RE: [PATCH] Blacklist binary-only modules lying about their license

From: Hua Zhong
Date: Fri Apr 30 2004 - 14:41:36 EST


My last email on this topic. If it weren't Linus I would have stopped. :-)

> What is so hard to understand about the problem with bugs?
>
> All software has bugs. Binary modules just mean that those bugs are
> - FATAL to the system, including possibly being a huge security hole.
> - impossible to debug
> - impossible to fix

It's the user's choice to run binary modules on their systems, as long as
the "tainted" issue is not hidden (which I clearly said was wrong) so the
support burden is directed to the right company/person who will hopefully
fix those bugs, why should it concern kernel developers so much? Let the
user have a choice.

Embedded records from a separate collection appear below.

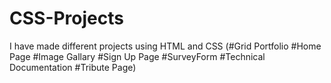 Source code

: # CSS-Projects
I have made different projects using HTML and CSS (#Grid Portfolio #Home Page #Image Gallary #Sign Up Page #SurveyForm #Technical Documentation #Tribute Page)
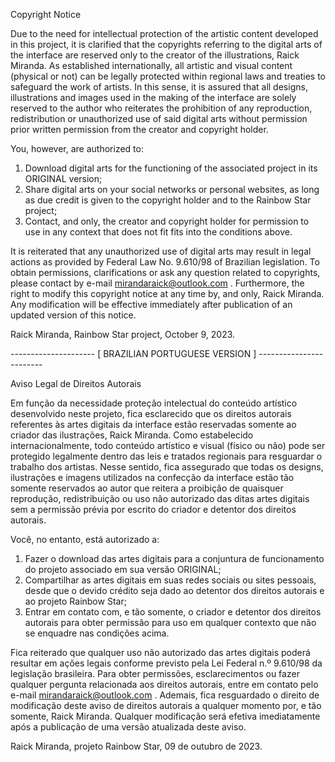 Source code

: Copyright Notice

Due to the need for intellectual protection of the artistic content developed
in this project, it is clarified that the copyrights referring to the digital
arts of the interface are reserved only to the creator of the illustrations,
Raick Miranda. As established internationally, all artistic and visual content
(physical or not) can be legally protected within regional laws and treaties to
safeguard the work of artists. In this sense, it is assured that all designs,
illustrations and images used in the making of the interface are solely
reserved to the author who reiterates the prohibition of any reproduction,
redistribution or unauthorized use of said digital arts without permission
prior written permission from the creator and copyright holder.

You, however, are authorized to:

1. Download digital arts for the functioning of the associated project in its
   ORIGINAL version;
2. Share digital arts on your social networks or personal websites, as long as
   due credit is given to the copyright holder and to the Rainbow Star project;
3. Contact, and only, the creator and copyright holder for permission to use in
   any context that does not fit fits into the conditions above.

It is reiterated that any unauthorized use of digital arts may result in legal
actions as provided by Federal Law No. 9.610/98 of Brazilian legislation. To
obtain permissions, clarifications or ask any question related to copyrights,
please contact by e-mail mirandaraick@outlook.com . Furthermore, the right to
modify this copyright notice at any time by, and only, Raick Miranda. Any
modification will be effective immediately after publication of an updated
version of this notice.

Raick Miranda, Rainbow Star project, October 9, 2023.

--------------------- [ BRAZILIAN PORTUGUESE VERSION ] ------------------------

Aviso Legal de Direitos Autorais

Em função da necessidade proteção intelectual do conteúdo artístico
desenvolvido neste projeto, fica esclarecido que os direitos autorais
referentes às artes digitais da interface estão reservadas somente ao criador
das ilustrações, Raick Miranda. Como estabelecido internacionalmente, todo
conteúdo artístico e visual (físico ou não) pode ser protegido legalmente
dentro das leis e tratados regionais para resguardar o trabalho dos artistas.
Nesse sentido, fica assegurado que todas os designs, ilustrações e imagens
utilizados na confecção da interface estão tão somente reservados ao autor que
reitera a proibição de quaisquer reprodução, redistribuição ou uso não
autorizado das ditas artes digitais sem a permissão prévia por escrito do
criador e detentor dos direitos autorais.

Você, no entanto, está autorizado a: 
 
1. Fazer o download das artes digitais para a conjuntura de funcionamento do
   projeto associado em sua versão ORIGINAL;
2. Compartilhar as artes digitais em suas redes sociais ou sites pessoais,
   desde que o devido crédito seja dado ao detentor dos direitos autorais e ao
   projeto Rainbow Star;
3. Entrar em contato com, e tão somente, o criador e detentor dos direitos
   autorais para obter permissão para uso em qualquer contexto que não se
   enquadre nas condições acima.

Fica reiterado que qualquer uso não autorizado das artes digitais poderá
resultar em ações legais conforme previsto pela Lei Federal n.º 9.610/98 da
legislação brasileira. Para obter permissões, esclarecimentos ou fazer qualquer
pergunta relacionada aos direitos autorais, entre em contato pelo e-mail
mirandaraick@outlook.com . Ademais, fica resguardado o direito de modificação
deste aviso de direitos autorais a qualquer momento por, e tão somente, Raick
Miranda. Qualquer modificação será efetiva imediatamente após a publicação de
uma versão atualizada deste aviso.

Raick Miranda, projeto Rainbow Star, 09 de outubro de 2023. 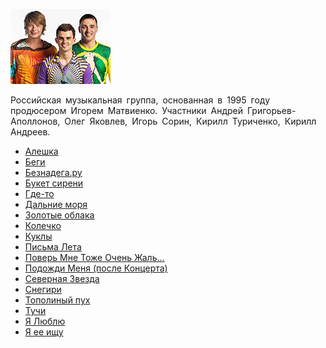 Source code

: ![](ivanushki_international.jpg)

Российская музыкальная группа, основанная в 1995 году продюсером Игорем Матвиенко. Участники Андрей Григорьев-Аполлонов, Олег Яковлев, Игорь Сорин, Кирилл Туриченко, Кирилл Андреев.

* [Алешка](Алешка)
* [Беги](Беги)
* [Безнадега.ру](Безнадега.ру)
* [Букет сирени](Букет%20сирени)
* [Где-то](Где-то)
* [Дальние моря](Дальние%20моря)
* [Зoлoтыe oблaкa](Зoлoтыe%20oблaкa)
* [Колечко](Колечко)
* [Куклы](Куклы)
* [Письма Лета](Письма%20Лета)
* [Поверь Мне Тоже Очень Жаль...](Поверь%20Мне%20Тоже%20Очень%20Жаль...)
* [Подожди Меня (после Концерта)](Подожди%20Меня%20(после%20Концерта))
* [Северная Звезда](Северная%20Звезда)
* [Снегири](Снегири)
* [Тополиный пух](Тополиный%20пух)
* [Тучи](Тучи)
* [Я Люблю](Я%20Люблю)
* [Я ее ищу](Я%20ее%20ищу) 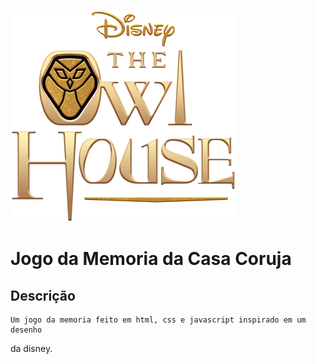 ![alt text](assests/image/The_Owl_House_Logo.webp)

# Jogo da Memoria da Casa Coruja

## Descrição

    Um jogo da memoria feito em html, css e javascript inspirado em um desenho 
 da disney.

  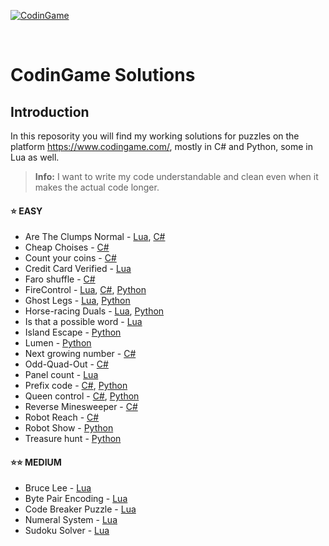 ﻿[![CodinGame](/CodinGame.png)](https://www.codingame.com/ "CodinGame")

<br>

# CodinGame Solutions

## Introduction
In this reposority you will find my working solutions for puzzles on the platform https://www.codingame.com/, mostly in C# and Python, some in Lua as well. 

> **Info:**  I want to write my code understandable and clean even when it makes the actual code longer.

#### :star: EASY
* Are The Clumps Normal - [Lua](https://github.com/supreme-gamer/CodinGame/blob/main/Easy/Are%20The%20Clumps%20Normal/Are%20The%20Clumps%20Normal.lua), [C#](https://github.com/supreme-gamer/CodinGame/blob/main/Easy/Are%20The%20Clumps%20Normal/Are%20The%20Clumps%20Normal.cs)
* Cheap Choises - [C#]()
* Count your coins - [C#]()
* Credit Card Verified - [Lua]()
* Faro shuffle - [C#]()
* FireControl - [Lua](), [C#](), [Python]()
* Ghost Legs - [Lua](), [Python]()
* Horse-racing Duals - [Lua](), [Python]()
* Is that a possible word - [Lua]()
* Island Escape - [Python]()
* Lumen - [Python]()
* Next growing number - [C#]()
* Odd-Quad-Out - [C#]()
* Panel count - [Lua]()
* Prefix code - [C#](), [Python]()
* Queen control - [C#](), [Python]()
* Reverse Minesweeper - [C#]()
* Robot Reach - [C#]()
* Robot Show - [Python]()
* Treasure hunt - [Python]()

#### :star::star: MEDIUM
* Bruce Lee - [Lua]()
* Byte Pair Encoding - [Lua]()
* Code Breaker Puzzle - [Lua]()
* Numeral System - [Lua]()
* Sudoku Solver - [Lua]()
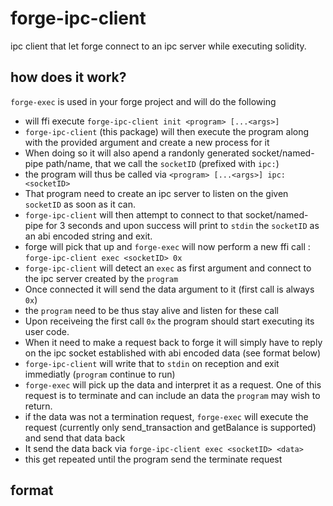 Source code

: # forge-ipc-client

ipc client that let forge connect to an ipc server while executing solidity.

## how does it work?

`forge-exec` is used in your forge project and will do the following

- will ffi execute `forge-ipc-client init <program> [...<args>]`
- `forge-ipc-client` (this package) will then execute the program along with the provided argument and create a new process for it
- When doing so it will also apend a randonly generated socket/named-pipe path/name, that we call the `socketID` (prefixed with `ipc:`)
- the program will thus be called via `<program> [...<args>] ipc:<socketID>`
- That program need to create an ipc server to listen on the given `socketID` as soon as it can.
- `forge-ipc-client` will then attempt to connect to that socket/named-pipe for 3 seconds and upon success will print to `stdin` the `socketID` as an abi encoded string and exit.
- forge will pick that up and `forge-exec` will now perform a new ffi call : `forge-ipc-client exec <socketID> 0x`
- `forge-ipc-client` will detect an `exec` as first argument and connect to the ipc server created by the `program`
- Once connected it will send the data argument to it (first call is always `0x`)
- the `program` need to be thus stay alive and listen for these call
- Upon receiveing the first call `0x` the program should start executing its user code.
- When it need to make a request back to forge it will simply have to reply on the ipc socket established with abi encoded data (see format below)
- `forge-ipc-client` will write that to `stdin` on reception and exit immediatly (`program` continue to run)
- `forge-exec` will pick up the data and interpret it as a request. One of this request is to terminate and can include an data the `program` may wish to return.
- if the data was not a termination request, `forge-exec` will execute the request (currently only send_transaction and getBalance is supported) and send that data back
- It send the data back via `forge-ipc-client exec <socketID> <data>`
- this get repeated until the program send the terminate request

## format
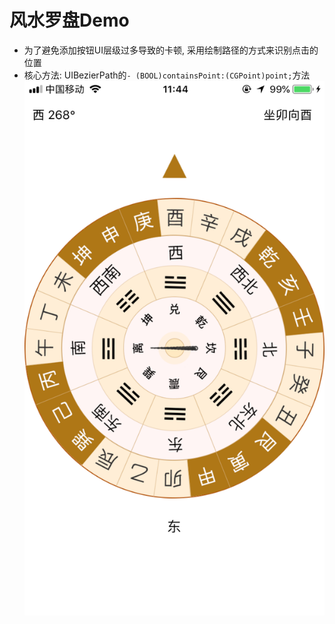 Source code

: # 风水罗盘Demo
+ 为了避免添加按钮UI层级过多导致的卡顿, 采用绘制路径的方式来识别点击的位置
+ 核心方法: UIBezierPath的`- (BOOL)containsPoint:(CGPoint)point;`方法
![image](https://github.com/XZLeon/CompassDemo/blob/master/IMG_0353.PNG)
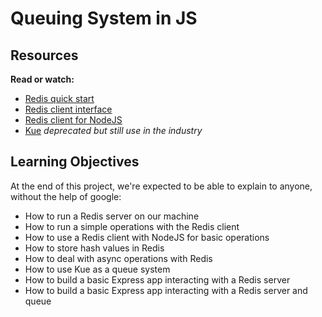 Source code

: # Queuing System in JS

## Resources
**Read or watch:**
- [Redis quick start](https://intranet.alxswe.com/rltoken/8xeApIhnxgFZkgn54BiIeA)
- [Redis client interface](https://intranet.alxswe.com/rltoken/1rq3ral-3C5O1t67dbGcWg)
- [Redis client for NodeJS](https://intranet.alxswe.com/rltoken/mRftfl67BrNvl-RM5JQfUA)
- [Kue](https://intranet.alxswe.com/rltoken/yTC3Ci2IV2US24xJsBfMgQ) *deprecated but still use in the industry*

## Learning Objectives
At the end of this project, we're expected to be able to explain to anyone, without the help of google:
- How to run a Redis server on our machine
- How to run a simple operations with the Redis client
- How to use a Redis client with NodeJS for basic operations
- How to store hash values in Redis
- How to deal with async operations with Redis
- How to use Kue as a queue system
- How to build a basic Express app interacting with a Redis server
- How to build a basic Express app interacting with a Redis server and queue
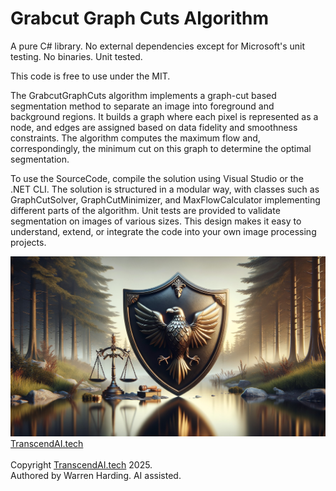 
# Grabcut Graph Cuts Algorithm

A pure C# library. No external dependencies except for Microsoft's unit testing. No binaries. Unit tested.

This code is free to use under the MIT.

The GrabcutGraphCuts algorithm implements a graph-cut based segmentation method to separate an image into foreground and background regions. It builds a graph where each pixel is represented as a node, and edges are assigned based on data fidelity and smoothness constraints. The algorithm computes the maximum flow and, correspondingly, the minimum cut on this graph to determine the optimal segmentation.

To use the SourceCode, compile the solution using Visual Studio or the .NET CLI. The solution is structured in a modular way, with classes such as GraphCutSolver, GraphCutMinimizer, and MaxFlowCalculator implementing different parts of the algorithm. Unit tests are provided to validate segmentation on images of various sizes. This design makes it easy to understand, extend, or integrate the code into your own image processing projects.

![AI Image](aiimage.jpg)
[TranscendAI.tech](https://TranscendAI.tech)<br>
<br>
Copyright [TranscendAI.tech](https://TranscendAI.tech) 2025.</br>
Authored by Warren Harding. AI assisted.</br>
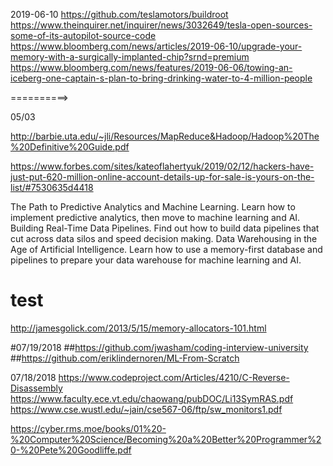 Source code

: 
2019-06-10
https://github.com/teslamotors/buildroot
https://www.theinquirer.net/inquirer/news/3032649/tesla-open-sources-some-of-its-autopilot-source-code
https://www.bloomberg.com/news/articles/2019-06-10/upgrade-your-memory-with-a-surgically-implanted-chip?srnd=premium
https://www.bloomberg.com/news/features/2019-06-06/towing-an-iceberg-one-captain-s-plan-to-bring-drinking-water-to-4-million-people

==========>







05/03

http://barbie.uta.edu/~jli/Resources/MapReduce&Hadoop/Hadoop%20The%20Definitive%20Guide.pdf



https://www.forbes.com/sites/kateoflahertyuk/2019/02/12/hackers-have-just-put-620-million-online-account-details-up-for-sale-is-yours-on-the-list/#7530635d4418



The Path to Predictive Analytics and Machine Learning. 
        Learn how to implement predictive analytics, then move to machine learning and AI.
Building Real-Time Data Pipelines.
      Find out how to build data pipelines that cut across data silos and speed decision making.
Data Warehousing in the Age of Artificial Intelligence. 
       Learn how to use a memory-first database and pipelines to prepare your data warehouse for machine learning and AI.

# test
http://jamesgolick.com/2013/5/15/memory-allocators-101.html

#07/19/2018
##https://github.com/jwasham/coding-interview-university
##https://github.com/eriklindernoren/ML-From-Scratch



07/18/2018
https://www.codeproject.com/Articles/4210/C-Reverse-Disassembly
https://www.faculty.ece.vt.edu/chaowang/pubDOC/Li13SymRAS.pdf
https://www.cse.wustl.edu/~jain/cse567-06/ftp/sw_monitors1.pdf




https://cyber.rms.moe/books/01%20-%20Computer%20Science/Becoming%20a%20Better%20Programmer%20-%20Pete%20Goodliffe.pdf

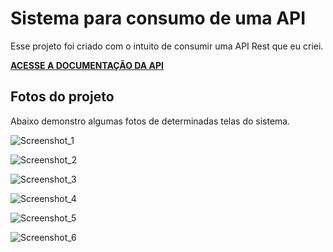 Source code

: # Sistema para consumo de uma API
Esse projeto foi criado com o intuito de consumir uma API Rest que eu criei.

**[ACESSE A DOCUMENTAÇÃO DA API](https://github.com/douglas-ggoncalves/Full-Stack/tree/main/Sistema%20Maximus/backnode)**

## Fotos do projeto
Abaixo demonstro algumas fotos de determinadas telas do sistema.

![Screenshot_1](https://user-images.githubusercontent.com/60992128/174517752-9212f50d-214a-4840-adad-1b154e88b5e4.png)

![Screenshot_2](https://user-images.githubusercontent.com/60992128/174517755-f7c8c68a-827b-40ce-888b-50d589b984fc.png)

![Screenshot_3](https://user-images.githubusercontent.com/60992128/174517757-811a7e69-7bb0-41d3-bcff-4fea2b4ad458.png)

![Screenshot_4](https://user-images.githubusercontent.com/60992128/174517758-9a39f9a8-908f-486d-8fb4-53ba53be1b16.png)

![Screenshot_5](https://user-images.githubusercontent.com/60992128/174517761-08072647-9853-4803-9d24-1a4882c228e5.png)

![Screenshot_6](https://user-images.githubusercontent.com/60992128/174517763-28db8377-a888-42d4-b5b3-d41bed37997e.png) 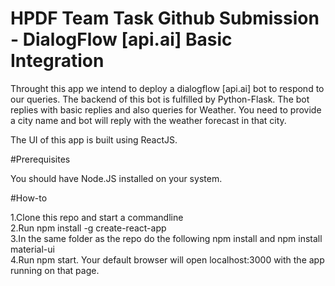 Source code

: # HPDF Team Task Github Submission - DialogFlow [api.ai] Basic Integration


Throught this app we intend to deploy a dialogflow [api.ai] bot to respond to our queries. The backend of this bot is fulfilled by Python-Flask. The bot replies with basic replies and also queries for Weather. You need to provide a city name and bot will reply with the weather forecast in that city.

The UI of this app is built using ReactJS.


#Prerequisites

You should have Node.JS installed on your system. 

#How-to

1.Clone this repo and start a commandline <br>
2.Run npm install -g create-react-app <br> 
3.In the same folder as the repo do the following npm install and npm install material-ui <br>
4.Run npm start. Your default browser will open localhost:3000 with the app running on that page.
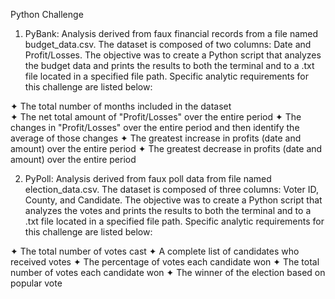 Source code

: Python Challenge 

1. PyBank: Analysis derived from faux financial records from a file named budget_data.csv. The dataset is composed of two columns: Date and Profit/Losses. The objective was to create a Python script that analyzes the budget data and prints the results to both the terminal and to a .txt file located in a specified file path. Specific analytic requirements for this challenge are listed below:

✦ The total number of months included in the dataset<br/>
✦ The net total amount of "Profit/Losses" over the entire period
✦ The changes in "Profit/Losses" over the entire period and then identify the average of those changes
✦ The greatest increase in profits (date and amount) over the entire period
✦ The greatest decrease in profits (date and amount) over the entire period

2. PyPoll: Analysis derived from faux poll data from file named election_data.csv. The dataset is composed of three columns: Voter ID, County, and Candidate. The objective was to create a Python script that analyzes the votes and prints the results to both the terminal and to a .txt file located in a specified file path. Specific analytic requirements for this challenge are listed below:

✦ The total number of votes cast
✦ A complete list of candidates who received votes
✦ The percentage of votes each candidate won
✦ The total number of votes each candidate won
✦ The winner of the election based on popular vote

A working computer which occasionally crashes is still
better to the user than a stable computer which doesn't do the job.

In this sense, it doesn't matter it's a bug in user space or kernel space,
or hard or easy to fix, as long as it doesn't cause much extra burden to the
community.

All I try to say is about the business model of supporting closed-source
drivers by a GPL'ed wrapper. It may not be perfect in an imperfect world,
but nothing to criticize on.

> So don't bother trying to stand up for Linuxant. What they
> did was WRONG, and there are no excuses for it. And I hope
> that they have it fixed already and we can hereby just forget
> about this discussion.

You don't need to tell me why it was wrong, because I already said it was
wrong. :-) I'm not standing up for linuxant either - I am not their
customers and I hardly heard of this name before. I'm just standing up for a
generic issue (which is often silly).

And I agree we should stop this thread now.